The standard playbook for launching an AI product in 2026 looks like this: spin up a Next.js app on Vercel, wire it to OpenAI’s API, charge $20/month, and hope your per-user API costs stay under $5. It works — until it doesn’t.

We took a different path. Every AI-powered product at Stoka Software runs on self-hosted open-source models, on GPUs we own, in a datacenter we control. Here’s why, and why the economics might work for you too.

The Cloud API Tax

Let’s run the numbers on a real product. Debono is an AI-powered study tool for pharmacy students. A typical study session involves generating flashcards, quizzes, and explanations from lecture slides — roughly 50-100 LLM calls.

With OpenAI GPT-4:

  • ~50 calls per session at ~$0.03-0.10 each = $1.50-5.00 per session
  • Active student studying 5x/week = $30-100/month in API costs alone
  • At a $15/month price point, you’re losing money on every active user

With self-hosted Qwen3-VL-8B on RTX 3090:

  • Electricity + hardware amortization = ~$0.001 per inference
  • 50 calls per session = $0.05
  • Active student = ~$1/month in compute
  • At $15/month, that’s 93% gross margin

The difference isn’t marginal. It’s the difference between a viable business and a money pit.

Speed as a Feature

Cloud API latency is typically 500ms-2s for GPT-4 class models. That includes network round-trips, queue time, and inference. For interactive applications where users expect snappy responses, this latency is noticeable.

Self-hosted models on local GPUs respond in 50-200ms. No network hop, no queue, no rate limits. When a pharmacy student is grinding through 200 flashcards, that latency difference is the difference between flow state and frustration.

We’ve found that response speed directly correlates with session length. Faster responses mean more cards reviewed, better learning outcomes, and higher retention. Speed isn’t just a technical metric — it’s a product feature.
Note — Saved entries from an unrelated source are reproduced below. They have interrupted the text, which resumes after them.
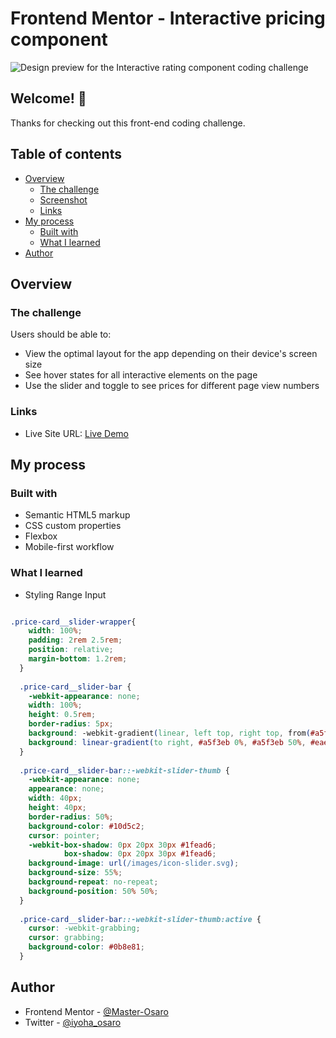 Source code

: # Frontend Mentor - Interactive pricing component

![Design preview for the Interactive rating component coding challenge](./design/desktop-preview.jpg)

## Welcome! 👋

Thanks for checking out this front-end coding challenge.
## Table of contents

- [Overview](#overview)
  - [The challenge](#the-challenge)
  - [Screenshot](#screenshot)
  - [Links](#links)
- [My process](#my-process)
  - [Built with](#built-with)
  - [What I learned](#what-i-learned)
- [Author](#author)


## Overview

### The challenge
Users should be able to:

- View the optimal layout for the app depending on their device's screen size
- See hover states for all interactive elements on the page
- Use the slider and toggle to see prices for different page view numbers



### Links

- Live Site URL: [Live Demo](https://interactive-pricing-component-o.netlify.app/)

## My process

### Built with

- Semantic HTML5 markup
- CSS custom properties
- Flexbox
- Mobile-first workflow


### What I learned
- Styling Range Input

```css

.price-card__slider-wrapper{
    width: 100%;
    padding: 2rem 2.5rem;
    position: relative;
    margin-bottom: 1.2rem;
  }
  
  .price-card__slider-bar {
    -webkit-appearance: none;
    width: 100%;
    height: 0.5rem;
    border-radius: 5px;
    background: -webkit-gradient(linear, left top, right top, from(#a5f3eb), color-stop(50%, #a5f3eb), color-stop(0%, #eaeefb), to(#eaeefb));
    background: linear-gradient(to right, #a5f3eb 0%, #a5f3eb 50%, #eaeefb 0%, #eaeefb 100%);
  }
  
  .price-card__slider-bar::-webkit-slider-thumb {
    -webkit-appearance: none;
    appearance: none;
    width: 40px;
    height: 40px;
    border-radius: 50%;
    background-color: #10d5c2;
    cursor: pointer;
    -webkit-box-shadow: 0px 20px 30px #1fead6;
            box-shadow: 0px 20px 30px #1fead6;
    background-image: url(/images/icon-slider.svg);
    background-size: 55%;
    background-repeat: no-repeat;
    background-position: 50% 50%;
  }
  
  .price-card__slider-bar::-webkit-slider-thumb:active {
    cursor: -webkit-grabbing;
    cursor: grabbing;
    background-color: #0b8e81;
  }

```


## Author
- Frontend Mentor - [@Master-Osaro](https://www.frontendmentor.io/profile/yourusername)
- Twitter - [@iyoha_osaro](https://www.twitter.com/yourusername)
Privacy Without the Asterisk

Every cloud AI provider has a terms of service page explaining how they handle your data. Some train on it. Some don’t. Some have opt-outs. Some have opt-outs that don’t apply to certain tiers.

With self-hosted models, there’s no ambiguity. Data goes in, inference happens, results come out. Nothing is logged by a third party, nothing leaves the building, and there’s no terms of service to parse. For Debono and Distilio, where students upload lecture slides containing proprietary academic content, this matters.

When Self-Hosting Makes Sense

Self-hosting isn’t right for every product. Here’s when it pays off:

Do self-host when:

  • Your per-user inference costs would exceed 30% of revenue on cloud APIs
  • Latency meaningfully affects user experience
  • Data privacy is a genuine concern (healthcare, education, finance)
  • You have the hardware or capital to acquire it
  • Your model requirements fit within consumer GPU memory (8B-70B parameters)

Don’t self-host when:

  • You need frontier model capabilities (GPT-4 class reasoning)
  • Your usage is bursty and unpredictable
  • You don’t have ops capacity to maintain the infrastructure
  • You’re pre-product-market-fit and need to iterate fast

The Practical Setup

Our stack runs on an AMD EPYC server with dual RTX 3090s. Total hardware cost: roughly $8,000. That’s less than four months of equivalent cloud GPU rental.

We use:

  • Ollama for model serving and management
  • Open-source models (Qwen, Llama, Mistral) tuned for our use cases
  • Tailscale for secure networking across nodes
  • Docker for containerized deployment

The operational overhead is real but manageable. GPU drivers need updating. Models need swapping when better ones release. Failover between nodes needs monitoring. But these are tractable problems for a small team, and the economics make it worthwhile.

The Bottom Line

Self-hosting AI isn’t about being contrarian. It’s about margin math. If you’re building a product where AI is a core component — not a novelty — the per-inference economics of cloud APIs will eventually become your biggest cost center.

Running your own models gives you control over that cost, and that control is what lets you price products at $15/month instead of $50/month. In competitive markets, that pricing advantage compounds into a real moat.

As open-source models close the gap with proprietary ones, expect more startups to make the same calculation we did: own the inference, own the margin, own the product.